Abstract
Clark 1 recently reported that in rats gonadectomized at 1 or 2 days of age and assayed 16 to 18 days later the gonad-stimulating potency of the pituitaries was approximately the same in both sexes. Since in normal control animals of that age (17 to 20 days) the sex-stimulating potency of the female pituitary exceeds that of the male, she concluded that castration at 1 or 2 days produced a relatively greater increase in gonadotropic potency than spaying. The following series of preliminary experiments indicates that if gonadectomy is delayed for a week the pituitary of the castrated male does not gain as much in gonadotropic potency as that of the spayed female in the same period of time.

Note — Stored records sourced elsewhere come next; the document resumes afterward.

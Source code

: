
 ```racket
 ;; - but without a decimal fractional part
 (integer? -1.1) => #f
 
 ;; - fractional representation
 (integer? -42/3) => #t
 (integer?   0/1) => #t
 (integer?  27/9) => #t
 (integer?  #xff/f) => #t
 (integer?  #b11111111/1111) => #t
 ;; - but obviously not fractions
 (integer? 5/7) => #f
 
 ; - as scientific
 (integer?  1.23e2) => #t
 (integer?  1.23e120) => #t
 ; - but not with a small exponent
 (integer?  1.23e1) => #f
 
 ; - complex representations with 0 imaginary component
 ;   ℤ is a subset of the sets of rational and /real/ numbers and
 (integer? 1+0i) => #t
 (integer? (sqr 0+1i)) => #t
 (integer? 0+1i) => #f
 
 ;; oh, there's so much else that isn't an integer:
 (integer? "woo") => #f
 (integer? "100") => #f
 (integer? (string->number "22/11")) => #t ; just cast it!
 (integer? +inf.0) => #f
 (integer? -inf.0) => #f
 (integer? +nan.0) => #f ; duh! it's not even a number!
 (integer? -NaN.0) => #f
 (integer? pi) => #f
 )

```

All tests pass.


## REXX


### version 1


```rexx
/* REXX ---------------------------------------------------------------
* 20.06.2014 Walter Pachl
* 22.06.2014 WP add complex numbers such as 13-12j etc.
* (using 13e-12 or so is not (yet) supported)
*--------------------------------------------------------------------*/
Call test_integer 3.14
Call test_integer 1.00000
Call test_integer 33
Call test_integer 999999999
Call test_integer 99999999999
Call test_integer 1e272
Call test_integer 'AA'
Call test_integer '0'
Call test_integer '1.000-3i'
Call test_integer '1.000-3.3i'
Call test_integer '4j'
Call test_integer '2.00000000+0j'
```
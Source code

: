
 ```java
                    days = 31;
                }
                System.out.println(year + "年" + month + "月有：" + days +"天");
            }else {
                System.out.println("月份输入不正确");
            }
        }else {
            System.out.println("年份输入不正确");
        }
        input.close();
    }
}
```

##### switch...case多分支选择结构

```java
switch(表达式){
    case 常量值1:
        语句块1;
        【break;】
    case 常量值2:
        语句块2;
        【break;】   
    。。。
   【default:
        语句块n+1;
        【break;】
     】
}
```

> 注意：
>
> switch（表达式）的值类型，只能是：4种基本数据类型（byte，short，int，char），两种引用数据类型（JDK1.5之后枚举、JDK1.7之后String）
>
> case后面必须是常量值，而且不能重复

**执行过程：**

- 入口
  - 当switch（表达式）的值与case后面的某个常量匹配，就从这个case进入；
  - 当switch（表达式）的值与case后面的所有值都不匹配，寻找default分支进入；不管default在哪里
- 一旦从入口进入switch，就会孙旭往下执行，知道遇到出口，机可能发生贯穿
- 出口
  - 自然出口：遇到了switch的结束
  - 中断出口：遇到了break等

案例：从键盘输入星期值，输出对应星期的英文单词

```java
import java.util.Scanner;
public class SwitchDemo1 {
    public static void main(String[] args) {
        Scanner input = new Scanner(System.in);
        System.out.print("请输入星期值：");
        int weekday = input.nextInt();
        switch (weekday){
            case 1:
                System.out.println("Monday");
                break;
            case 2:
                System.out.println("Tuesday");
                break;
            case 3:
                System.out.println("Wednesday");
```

Littermate male and female rats 7 to 9 days of age were gonadectomized and after 17 to 19 days their pituitaries were injected into immature female rats 23 to 26 days of age. Normal males and females, littermates of the gonadectomized series, served as control donors. A host series consisted of 4 littermate females. Three donor glands were weighed, minced, and injected by means of a fine glass pipette, according to the method of Smith and Engle, 2 into the leg muscle of each host. The hosts, and usually a control litter-mate, were killed 4 days after injection and the ovaries weighed and fixed. Various factors intervened to prevent obtaining complete results for all series. Donors often were not born in adequate numbers of both sexes, maternal cannibalism caused blanks in several series, and in a few cases fatalities occurred among prospective or actual hosts. Out of 14 series, full results were obtained in only 4, and the present report is limited to these with the exception of case 13 for which the hosts, although not littermates, were of the same age and very uniform in body weight. Table I gives the data for the 5 series. The inclusion of all fragmentary series with the present data would not change the general results.